Scott Wilson points to another ludicrous patent - this time someone's trying to do a landgrab on community based learning. The fact that it is laughable is what's so worrying - being blatantly stupid is no guarantee against something being accepted. I want to get these potential patents in now, so if anyone does try and patent them I can claim prior exposure:

Gaming - any computer based system where the user manipulates a virtual character through a simulated world, according to rules determined by the system. The world is divided into different stages of levels which the user must demonstrate increased proficiency to gain access to. The user gains entertainment through the completion of the game.

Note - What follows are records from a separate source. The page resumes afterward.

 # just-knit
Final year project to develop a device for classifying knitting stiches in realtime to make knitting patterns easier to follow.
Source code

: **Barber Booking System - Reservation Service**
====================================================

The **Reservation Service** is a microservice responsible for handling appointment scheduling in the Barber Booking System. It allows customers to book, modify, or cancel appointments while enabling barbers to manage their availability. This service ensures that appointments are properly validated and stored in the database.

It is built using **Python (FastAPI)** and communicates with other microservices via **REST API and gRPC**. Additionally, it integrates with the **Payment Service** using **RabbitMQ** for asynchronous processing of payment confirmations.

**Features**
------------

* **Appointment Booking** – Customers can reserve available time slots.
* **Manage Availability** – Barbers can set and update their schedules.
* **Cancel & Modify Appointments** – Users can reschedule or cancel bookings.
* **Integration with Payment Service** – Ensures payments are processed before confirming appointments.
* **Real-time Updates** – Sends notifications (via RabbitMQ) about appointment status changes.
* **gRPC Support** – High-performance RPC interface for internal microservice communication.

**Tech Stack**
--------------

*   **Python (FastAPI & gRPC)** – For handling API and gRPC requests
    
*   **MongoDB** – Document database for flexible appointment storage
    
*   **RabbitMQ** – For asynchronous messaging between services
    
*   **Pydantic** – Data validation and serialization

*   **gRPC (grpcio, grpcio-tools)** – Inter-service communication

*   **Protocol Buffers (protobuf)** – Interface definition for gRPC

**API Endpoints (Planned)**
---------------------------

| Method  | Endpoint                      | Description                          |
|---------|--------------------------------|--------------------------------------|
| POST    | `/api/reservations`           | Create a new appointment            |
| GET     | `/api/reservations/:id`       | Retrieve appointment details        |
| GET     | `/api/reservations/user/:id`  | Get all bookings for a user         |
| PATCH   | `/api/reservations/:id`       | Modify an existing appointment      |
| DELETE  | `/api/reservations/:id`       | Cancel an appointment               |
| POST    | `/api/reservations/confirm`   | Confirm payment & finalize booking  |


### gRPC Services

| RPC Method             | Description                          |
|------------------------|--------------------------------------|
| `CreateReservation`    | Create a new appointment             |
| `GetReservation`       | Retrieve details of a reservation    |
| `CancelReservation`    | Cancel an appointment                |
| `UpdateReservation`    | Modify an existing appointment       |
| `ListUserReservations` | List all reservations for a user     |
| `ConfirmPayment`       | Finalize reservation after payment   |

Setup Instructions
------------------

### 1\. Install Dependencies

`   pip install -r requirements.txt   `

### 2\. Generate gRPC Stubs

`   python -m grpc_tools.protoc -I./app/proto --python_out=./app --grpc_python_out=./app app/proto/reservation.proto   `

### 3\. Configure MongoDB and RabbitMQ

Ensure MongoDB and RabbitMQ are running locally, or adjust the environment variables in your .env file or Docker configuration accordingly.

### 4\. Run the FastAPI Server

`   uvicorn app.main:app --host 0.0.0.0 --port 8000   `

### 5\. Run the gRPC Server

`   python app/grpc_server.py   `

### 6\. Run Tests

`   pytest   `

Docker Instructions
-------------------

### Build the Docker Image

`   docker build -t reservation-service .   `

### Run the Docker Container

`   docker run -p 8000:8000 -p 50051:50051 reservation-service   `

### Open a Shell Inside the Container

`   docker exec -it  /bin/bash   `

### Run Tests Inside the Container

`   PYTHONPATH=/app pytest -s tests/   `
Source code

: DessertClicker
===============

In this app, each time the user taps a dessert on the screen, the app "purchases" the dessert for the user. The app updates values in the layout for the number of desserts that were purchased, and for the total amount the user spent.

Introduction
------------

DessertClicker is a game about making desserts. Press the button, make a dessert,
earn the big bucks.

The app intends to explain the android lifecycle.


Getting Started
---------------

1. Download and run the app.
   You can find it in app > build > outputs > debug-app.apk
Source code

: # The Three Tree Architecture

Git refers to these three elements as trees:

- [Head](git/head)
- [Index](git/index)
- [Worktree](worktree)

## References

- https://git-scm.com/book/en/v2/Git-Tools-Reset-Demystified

Help systems - any computer based system that offers advice, tips or help to a user engaging with a piece of software or a computer based activity. The system is based around a knowledge base of queries and can offer just in time advice.

E-learning - any system that provides content and tools that facilitate a cognitive change in the user and promote learning.

Oh, that last one has been done already. These may seem ludicrous but software patents don't operate much beyond this level, and if they get to this stage we may as well forget any form of innovation. This is why I disagree with some of the open source response to the BB patent which is that it doesn't matter, because monolithic VLEs are crap anyway. That may, or may not, be true (in my succession model I argue that the monolithic VLEs have played an important colonization role), but even if it is, that isn't the point - if this patent succeeds then you can bet that someone will patent something you do care about, just because securing a software patent becomes part of the normal process.

If there wasn't big money involved then this practice would be reminiscent of playground behaviour. We used to use the term 'bagsy' to lay claim to something - s in "I bagsy I go in goal first" or "I bagsy the chair by the window." This was remarkably robust at settling disputes "No, I bagsied it." I can imagine educational software companies sitting around a table "I bagsy e-learning!" "Damn! Well then I bagsy resource based learning".

It may work in the playground but it's no way to run an industry.